▼

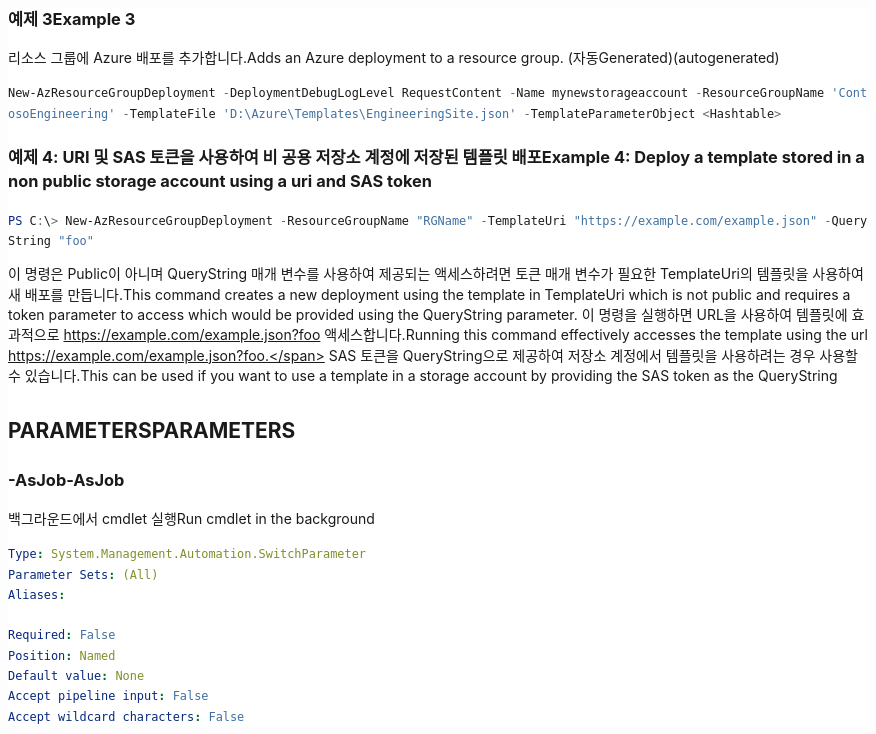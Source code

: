 ### <span data-ttu-id="942d8-145">예제 3</span><span class="sxs-lookup"><span data-stu-id="942d8-145">Example 3</span></span>

<span data-ttu-id="942d8-146">리소스 그룹에 Azure 배포를 추가합니다.</span><span class="sxs-lookup"><span data-stu-id="942d8-146">Adds an Azure deployment to a resource group.</span></span> <span data-ttu-id="942d8-147">(자동Generated)</span><span class="sxs-lookup"><span data-stu-id="942d8-147">(autogenerated)</span></span>




```powershell
New-AzResourceGroupDeployment -DeploymentDebugLogLevel RequestContent -Name mynewstorageaccount -ResourceGroupName 'ContosoEngineering' -TemplateFile 'D:\Azure\Templates\EngineeringSite.json' -TemplateParameterObject <Hashtable>
```

### <span data-ttu-id="942d8-148">예제 4: URI 및 SAS 토큰을 사용하여 비 공용 저장소 계정에 저장된 템플릿 배포</span><span class="sxs-lookup"><span data-stu-id="942d8-148">Example 4: Deploy a template stored in a non public storage account using a uri and SAS token</span></span>
```powershell
PS C:\> New-AzResourceGroupDeployment -ResourceGroupName "RGName" -TemplateUri "https://example.com/example.json" -QueryString "foo"
```
<span data-ttu-id="942d8-149">이 명령은 Public이 아니며 QueryString 매개 변수를 사용하여 제공되는 액세스하려면 토큰 매개 변수가 필요한 TemplateUri의 템플릿을 사용하여 새 배포를 만듭니다.</span><span class="sxs-lookup"><span data-stu-id="942d8-149">This command creates a new deployment using the template in TemplateUri which is not public and requires a token parameter to access which would be provided using the QueryString parameter.</span></span>
<span data-ttu-id="942d8-150">이 명령을 실행하면 URL을 사용하여 템플릿에 효과적으로 https://example.com/example.json?foo 액세스합니다.</span><span class="sxs-lookup"><span data-stu-id="942d8-150">Running this command effectively accesses the template using the url https://example.com/example.json?foo.</span></span>
<span data-ttu-id="942d8-151">SAS 토큰을 QueryString으로 제공하여 저장소 계정에서 템플릿을 사용하려는 경우 사용할 수 있습니다.</span><span class="sxs-lookup"><span data-stu-id="942d8-151">This can be used if you want to use a template in a storage account by providing the SAS token as the QueryString</span></span>
## <span data-ttu-id="942d8-152">PARAMETERS</span><span class="sxs-lookup"><span data-stu-id="942d8-152">PARAMETERS</span></span>

### <span data-ttu-id="942d8-153">-AsJob</span><span class="sxs-lookup"><span data-stu-id="942d8-153">-AsJob</span></span>
<span data-ttu-id="942d8-154">백그라운드에서 cmdlet 실행</span><span class="sxs-lookup"><span data-stu-id="942d8-154">Run cmdlet in the background</span></span>

```yaml
Type: System.Management.Automation.SwitchParameter
Parameter Sets: (All)
Aliases:

Required: False
Position: Named
Default value: None
Accept pipeline input: False
Accept wildcard characters: False
```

▲

*YOUR OBJECTIVE:* Copy all lines of the listing above that contain the string "AzResourceGroupDeployment".

*ANSWER SPACE:*
New-AzResourceGroupDeployment -DeploymentDebugLogLevel RequestContent -Name mynewstorageaccount -ResourceGroupName 'ContosoEngineering' -TemplateFile 'D:\Azure\Templates\EngineeringSite.json' -TemplateParameterObject <Hashtable>
PS C:\> New-AzResourceGroupDeployment -ResourceGroupName "RGName" -TemplateUri "https://example.com/example.json" -QueryString "foo"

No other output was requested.